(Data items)

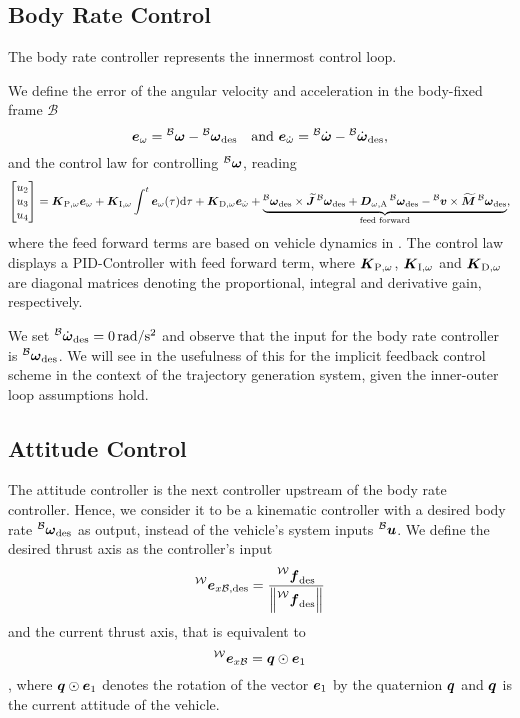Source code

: \subsection{Body Rate Control}
The body rate controller represents the innermost control loop.

We define the error of the angular velocity and acceleration in the body-fixed frame $\mathcal{B}$
\begin{equation}
	\vangerror = \vangbody - \vangdesiredbody \quad \text{and }
	\aangerror = \aangbody - \aangdesiredbody
	,
\end{equation}
and the control law for controlling $\prescript{\mathcal{B}}{}{\mbox{$\bm{\omega}$}}$, reading
\begin{equation}
	\begin{bmatrix}
		u_2 \\ u_3 \\ u_4
	\end{bmatrix}
	=
	\KpBodyRate \vangerror
	+ \KiBodyRate \int_{}^{t} \vangerror(\tau)\text{d}\tau
	+ \KdBodyRate \aangerror
	+\underbrace{
		\vangdesiredbody \times \Jbs \vangdesiredbody
		+ \Domegaadded \vangdesiredbody
		- \vlinbody \times \Mbs \vangdesiredbody
	}_{\text{feed forward}}
	,
\end{equation}
where the feed forward terms are based on vehicle dynamics in . The control law displays a PID-Controller with feed forward term, where $\mbox{$\bm{K}$}_{\text{P},\omega}$, $\mbox{$\bm{K}$}_{\text{I},\omega}$ and $\mbox{$\bm{K}$}_{\text{D},\omega}$ are diagonal matrices denoting the proportional, integral and derivative gain, respectively.

We set $\aangdesiredbody = \unit[0]{rad/s^2}$ and observe that the input for the body rate controller is $\vangdesiredbody$. We will see in  the usefulness of this for the implicit feedback control scheme in the context of the trajectory generation system, given the inner-outer loop assumptions hold.

\subsection{Attitude Control}
The attitude controller is the next controller upstream of the body rate controller. Hence, we consider it to be a kinematic controller with a desired body rate $\vangdesiredbody$ as output, instead of the vehicle's system inputs $\prescript{\mathcal{B}}{}{\mbox{$\bm{u}$}}$. We define the desired thrust axis as the controller's input 
\begin{equation}
	\exdesiredbodyinworld =
	\frac{\thrustdesiredworld}{
		\left\lVert\thrustdesiredworld\right\rVert
	}
\end{equation}
and the current thrust axis, that is equivalent to 
\begin{equation}
	\prescript{\mathcal{W}}{}{\mbox{$\bm{e}$}}_{x\mathcal{B}} = \mbox{$\bm{q}$} \odot \mbox{$\bm{e}$}_1
\end{equation},
where $\mbox{$\bm{q}$} \odot \mbox{$\bm{e}$}_1$ denotes the rotation of the vector $\mbox{$\bm{e}$}_1$ by the quaternion $\mbox{$\bm{q}$}$ and $\mbox{$\bm{q}$}$ is the current attitude of the vehicle.

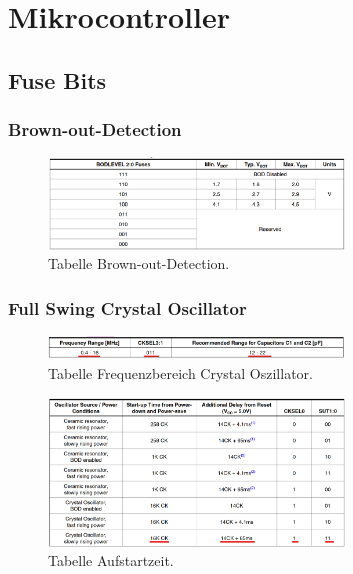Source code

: \section{Mikrocontroller}\label{Appendix:Mikrocontroller}

\subsection{Fuse Bits}

\subsubsection{Brown-out-Detection}\label{Appendix:Brown-out-Detection}

\begin{figure}[H]
	\centering
	\includegraphics[width=0.7\textwidth]{graphics/Tabelle_BoD}
	\caption{Tabelle Brown-out-Detection.}
	\label{fig:Tabelle_BoD}
\end{figure}


\subsubsection{Full Swing Crystal Oscillator}\label{Appendix:Full_Swing _Crystal_Oscillator}

\begin{figure}[H]
	\centering
	\includegraphics[width=0.7\textwidth]{graphics/Tabelle_Crystal}
	\caption{Tabelle Frequenzbereich Crystal Oszillator.}
	\label{fig:Tabelle_Crystal}
\end{figure}


\begin{figure}[H]
	\centering
	\includegraphics[width=0.7\textwidth]{graphics/Tabelle_Crystal2}
	\caption{Tabelle Aufstartzeit.}
	\label{fig:Tabelle_Crystal2}
\end{figure}

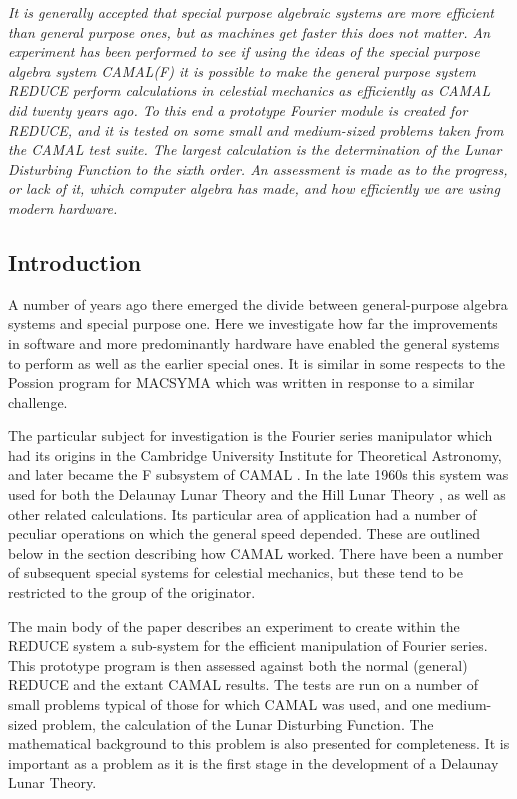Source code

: 
\emph{It is generally accepted that special purpose algebraic systems
are more efficient than general purpose ones, but as machines get
faster this does not matter.  An experiment has been performed to see
if using the ideas of the special purpose algebra system CAMAL(F) it
is possible to make the general purpose system REDUCE perform
calculations in celestial mechanics as efficiently as CAMAL did twenty
years ago.  To this end a prototype Fourier module is created for
REDUCE, and it is tested on some small and medium-sized problems taken
from the CAMAL test suite. The largest calculation is the
determination of the Lunar Disturbing Function to the sixth order.  An
assessment is made as to the progress, or lack of it, which computer
algebra has made, and how efficiently we are using modern hardware.
}


\subsection{Introduction}

A number of years ago there emerged the divide between general-purpose
algebra systems and special purpose one.  Here we investigate how far
the improvements in software and more predominantly hardware have
enabled the general systems to perform as well as the earlier special
ones.  It is similar in some respects to the Possion program for
MACSYMA \cite{Fateman:74a} which was written in response to a similar
challenge.

The particular subject for investigation is the Fourier series
manipulator which had its origins in the Cambridge University
Institute for Theoretical Astronomy, and later became the F subsystem
of CAMAL \cite{Barton67b,CAMALF:83}.  In the late 1960s this system was
used for both the Delaunay Lunar Theory \cite{Delaunay:1860,Barton67a} and
the Hill Lunar Theory \cite{Bourne:72}, as well as other related
calculations.  Its particular area of application had a number of
peculiar operations on which the general speed depended.  These are
outlined below in the section describing how CAMAL worked.  There have
been a number of subsequent special systems for celestial mechanics,
but these tend to be restricted to the group of the originator.

The main body of the paper describes an experiment to create within
the REDUCE system a sub-system for the efficient manipulation of
Fourier series.  This prototype program is then assessed against both
the normal (general) REDUCE and the extant CAMAL results.  The tests
are run on a number of small problems typical of those for which CAMAL
was used, and one medium-sized problem, the calculation of the Lunar
Disturbing Function.  The mathematical background to this problem is
also presented for completeness.  It is important as a problem as it
is the first stage in the development of a Delaunay Lunar Theory.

[WHAT TO PRODUCE] Copy all the entries above exactly as they stand, except for the pictures.

[RESULT]
Source code

: \subsection{Body Rate Control}
The body rate controller represents the innermost control loop.

We define the error of the angular velocity and acceleration in the body-fixed frame $\mathcal{B}$
\begin{equation}
	\vangerror = \vangbody - \vangdesiredbody \quad \text{and }
	\aangerror = \aangbody - \aangdesiredbody
	,
\end{equation}
and the control law for controlling $\prescript{\mathcal{B}}{}{\mbox{$\bm{\omega}$}}$, reading
\begin{equation}
	\begin{bmatrix}
		u_2 \\ u_3 \\ u_4
	\end{bmatrix}
	=
	\KpBodyRate \vangerror
	+ \KiBodyRate \int_{}^{t} \vangerror(\tau)\text{d}\tau
	+ \KdBodyRate \aangerror
	+\underbrace{
		\vangdesiredbody \times \Jbs \vangdesiredbody
		+ \Domegaadded \vangdesiredbody
		- \vlinbody \times \Mbs \vangdesiredbody
	}_{\text{feed forward}}
	,
\end{equation}
where the feed forward terms are based on vehicle dynamics in . The control law displays a PID-Controller with feed forward term, where $\mbox{$\bm{K}$}_{\text{P},\omega}$, $\mbox{$\bm{K}$}_{\text{I},\omega}$ and $\mbox{$\bm{K}$}_{\text{D},\omega}$ are diagonal matrices denoting the proportional, integral and derivative gain, respectively.

We set $\aangdesiredbody = \unit[0]{rad/s^2}$ and observe that the input for the body rate controller is $\vangdesiredbody$. We will see in  the usefulness of this for the implicit feedback control scheme in the context of the trajectory generation system, given the inner-outer loop assumptions hold.

\subsection{Attitude Control}
The attitude controller is the next controller upstream of the body rate controller. Hence, we consider it to be a kinematic controller with a desired body rate $\vangdesiredbody$ as output, instead of the vehicle's system inputs $\prescript{\mathcal{B}}{}{\mbox{$\bm{u}$}}$. We define the desired thrust axis as the controller's input 
\begin{equation}
	\exdesiredbodyinworld =
	\frac{\thrustdesiredworld}{
		\left\lVert\thrustdesiredworld\right\rVert
	}
\end{equation}
and the current thrust axis, that is equivalent to 
\begin{equation}
	\prescript{\mathcal{W}}{}{\mbox{$\bm{e}$}}_{x\mathcal{B}} = \mbox{$\bm{q}$} \odot \mbox{$\bm{e}$}_1
\end{equation},
where $\mbox{$\bm{q}$} \odot \mbox{$\bm{e}$}_1$ denotes the rotation of the vector $\mbox{$\bm{e}$}_1$ by the quaternion $\mbox{$\bm{q}$}$ and $\mbox{$\bm{q}$}$ is the current attitude of the vehicle.

Source code

: \section{Mikrocontroller}\label{Appendix:Mikrocontroller}

\subsection{Fuse Bits}

\subsubsection{Brown-out-Detection}\label{Appendix:Brown-out-Detection}

\begin{figure}[H]
	\centering
	\includegraphics[width=0.7\textwidth]{graphics/Tabelle_BoD}
	\caption{Tabelle Brown-out-Detection.}
	\label{fig:Tabelle_BoD}
\end{figure}


\subsubsection{Full Swing Crystal Oscillator}\label{Appendix:Full_Swing _Crystal_Oscillator}

\begin{figure}[H]
	\centering
	\includegraphics[width=0.7\textwidth]{graphics/Tabelle_Crystal}
	\caption{Tabelle Frequenzbereich Crystal Oszillator.}
	\label{fig:Tabelle_Crystal}
\end{figure}


\begin{figure}[H]
	\centering
	\includegraphics[width=0.7\textwidth]{graphics/Tabelle_Crystal2}
	\caption{Tabelle Aufstartzeit.}
	\label{fig:Tabelle_Crystal2}
\end{figure}

Source code

: 
\emph{It is generally accepted that special purpose algebraic systems
are more efficient than general purpose ones, but as machines get
faster this does not matter.  An experiment has been performed to see
if using the ideas of the special purpose algebra system CAMAL(F) it
is possible to make the general purpose system REDUCE perform
calculations in celestial mechanics as efficiently as CAMAL did twenty
years ago.  To this end a prototype Fourier module is created for
REDUCE, and it is tested on some small and medium-sized problems taken
from the CAMAL test suite. The largest calculation is the
determination of the Lunar Disturbing Function to the sixth order.  An
assessment is made as to the progress, or lack of it, which computer
algebra has made, and how efficiently we are using modern hardware.
}


\subsection{Introduction}

A number of years ago there emerged the divide between general-purpose
algebra systems and special purpose one.  Here we investigate how far
the improvements in software and more predominantly hardware have
enabled the general systems to perform as well as the earlier special
ones.  It is similar in some respects to the Possion program for
MACSYMA \cite{Fateman:74a} which was written in response to a similar
challenge.

The particular subject for investigation is the Fourier series
manipulator which had its origins in the Cambridge University
Institute for Theoretical Astronomy, and later became the F subsystem
of CAMAL \cite{Barton67b,CAMALF:83}.  In the late 1960s this system was
used for both the Delaunay Lunar Theory \cite{Delaunay:1860,Barton67a} and
the Hill Lunar Theory \cite{Bourne:72}, as well as other related
calculations.  Its particular area of application had a number of
peculiar operations on which the general speed depended.  These are
outlined below in the section describing how CAMAL worked.  There have
been a number of subsequent special systems for celestial mechanics,
but these tend to be restricted to the group of the originator.

The main body of the paper describes an experiment to create within
the REDUCE system a sub-system for the efficient manipulation of
Fourier series.  This prototype program is then assessed against both
the normal (general) REDUCE and the extant CAMAL results.  The tests
are run on a number of small problems typical of those for which CAMAL
was used, and one medium-sized problem, the calculation of the Lunar
Disturbing Function.  The mathematical background to this problem is
also presented for completeness.  It is important as a problem as it
is the first stage in the development of a Delaunay Lunar Theory.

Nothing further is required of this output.